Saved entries
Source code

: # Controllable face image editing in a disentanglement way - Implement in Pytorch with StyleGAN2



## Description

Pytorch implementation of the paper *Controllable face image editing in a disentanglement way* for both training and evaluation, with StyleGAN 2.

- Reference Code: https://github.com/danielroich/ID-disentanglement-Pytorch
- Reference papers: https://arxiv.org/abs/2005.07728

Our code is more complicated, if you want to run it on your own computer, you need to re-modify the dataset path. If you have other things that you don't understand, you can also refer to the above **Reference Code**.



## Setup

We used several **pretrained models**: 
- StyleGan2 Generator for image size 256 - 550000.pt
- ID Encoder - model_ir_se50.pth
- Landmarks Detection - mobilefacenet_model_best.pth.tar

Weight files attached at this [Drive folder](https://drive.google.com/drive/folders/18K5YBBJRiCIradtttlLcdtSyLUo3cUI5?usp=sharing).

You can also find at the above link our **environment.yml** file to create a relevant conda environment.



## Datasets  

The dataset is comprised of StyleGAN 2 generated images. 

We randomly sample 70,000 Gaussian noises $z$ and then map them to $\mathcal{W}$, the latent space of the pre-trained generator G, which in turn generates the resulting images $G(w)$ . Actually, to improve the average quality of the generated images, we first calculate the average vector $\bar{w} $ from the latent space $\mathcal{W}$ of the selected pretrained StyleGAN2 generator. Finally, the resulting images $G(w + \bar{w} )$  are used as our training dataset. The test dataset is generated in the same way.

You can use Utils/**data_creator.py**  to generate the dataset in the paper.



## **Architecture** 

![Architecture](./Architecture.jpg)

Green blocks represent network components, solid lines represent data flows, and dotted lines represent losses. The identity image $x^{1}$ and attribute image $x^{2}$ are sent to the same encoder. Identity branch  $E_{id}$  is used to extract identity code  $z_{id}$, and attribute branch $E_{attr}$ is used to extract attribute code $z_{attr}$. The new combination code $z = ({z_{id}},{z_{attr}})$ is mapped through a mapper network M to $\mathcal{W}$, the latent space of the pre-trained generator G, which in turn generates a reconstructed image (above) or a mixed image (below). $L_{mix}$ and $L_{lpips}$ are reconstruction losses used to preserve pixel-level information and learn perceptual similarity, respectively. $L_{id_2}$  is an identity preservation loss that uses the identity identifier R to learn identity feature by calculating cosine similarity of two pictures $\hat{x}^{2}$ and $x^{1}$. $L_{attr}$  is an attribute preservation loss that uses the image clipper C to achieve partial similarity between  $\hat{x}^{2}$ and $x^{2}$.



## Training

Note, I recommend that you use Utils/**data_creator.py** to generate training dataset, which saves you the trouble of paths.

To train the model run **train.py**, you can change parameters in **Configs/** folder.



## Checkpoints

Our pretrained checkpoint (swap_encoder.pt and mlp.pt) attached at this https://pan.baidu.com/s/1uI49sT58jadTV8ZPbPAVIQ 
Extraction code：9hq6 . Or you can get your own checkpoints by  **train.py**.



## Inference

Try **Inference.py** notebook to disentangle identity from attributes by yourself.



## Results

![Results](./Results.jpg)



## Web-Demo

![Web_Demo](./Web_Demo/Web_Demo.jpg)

What you are asked to do: When answering, write out each of the lines above exactly as given.

Response area:
Source code

: # Controllable face image editing in a disentanglement way - Implement in Pytorch with StyleGAN2



## Description

Pytorch implementation of the paper *Controllable face image editing in a disentanglement way* for both training and evaluation, with StyleGAN 2.

- Reference Code: https://github.com/danielroich/ID-disentanglement-Pytorch
- Reference papers: https://arxiv.org/abs/2005.07728

Our code is more complicated, if you want to run it on your own computer, you need to re-modify the dataset path. If you have other things that you don't understand, you can also refer to the above **Reference Code**.



## Setup

We used several **pretrained models**: 
- StyleGan2 Generator for image size 256 - 550000.pt
- ID Encoder - model_ir_se50.pth
- Landmarks Detection - mobilefacenet_model_best.pth.tar

Weight files attached at this [Drive folder](https://drive.google.com/drive/folders/18K5YBBJRiCIradtttlLcdtSyLUo3cUI5?usp=sharing).

You can also find at the above link our **environment.yml** file to create a relevant conda environment.



## Datasets  

The dataset is comprised of StyleGAN 2 generated images. 

We randomly sample 70,000 Gaussian noises $z$ and then map them to $\mathcal{W}$, the latent space of the pre-trained generator G, which in turn generates the resulting images $G(w)$ . Actually, to improve the average quality of the generated images, we first calculate the average vector $\bar{w} $ from the latent space $\mathcal{W}$ of the selected pretrained StyleGAN2 generator. Finally, the resulting images $G(w + \bar{w} )$  are used as our training dataset. The test dataset is generated in the same way.

You can use Utils/**data_creator.py**  to generate the dataset in the paper.



## **Architecture** 

![Architecture](./Architecture.jpg)

Green blocks represent network components, solid lines represent data flows, and dotted lines represent losses. The identity image $x^{1}$ and attribute image $x^{2}$ are sent to the same encoder. Identity branch  $E_{id}$  is used to extract identity code  $z_{id}$, and attribute branch $E_{attr}$ is used to extract attribute code $z_{attr}$. The new combination code $z = ({z_{id}},{z_{attr}})$ is mapped through a mapper network M to $\mathcal{W}$, the latent space of the pre-trained generator G, which in turn generates a reconstructed image (above) or a mixed image (below). $L_{mix}$ and $L_{lpips}$ are reconstruction losses used to preserve pixel-level information and learn perceptual similarity, respectively. $L_{id_2}$  is an identity preservation loss that uses the identity identifier R to learn identity feature by calculating cosine similarity of two pictures $\hat{x}^{2}$ and $x^{1}$. $L_{attr}$  is an attribute preservation loss that uses the image clipper C to achieve partial similarity between  $\hat{x}^{2}$ and $x^{2}$.



## Training

Note, I recommend that you use Utils/**data_creator.py** to generate training dataset, which saves you the trouble of paths.

To train the model run **train.py**, you can change parameters in **Configs/** folder.



## Checkpoints

Our pretrained checkpoint (swap_encoder.pt and mlp.pt) attached at this https://pan.baidu.com/s/1uI49sT58jadTV8ZPbPAVIQ 
Extraction code：9hq6 . Or you can get your own checkpoints by  **train.py**.



## Inference

Try **Inference.py** notebook to disentangle identity from attributes by yourself.



## Results

![Results](./Results.jpg)



## Web-Demo

![Web_Demo](./Web_Demo/Web_Demo.jpg)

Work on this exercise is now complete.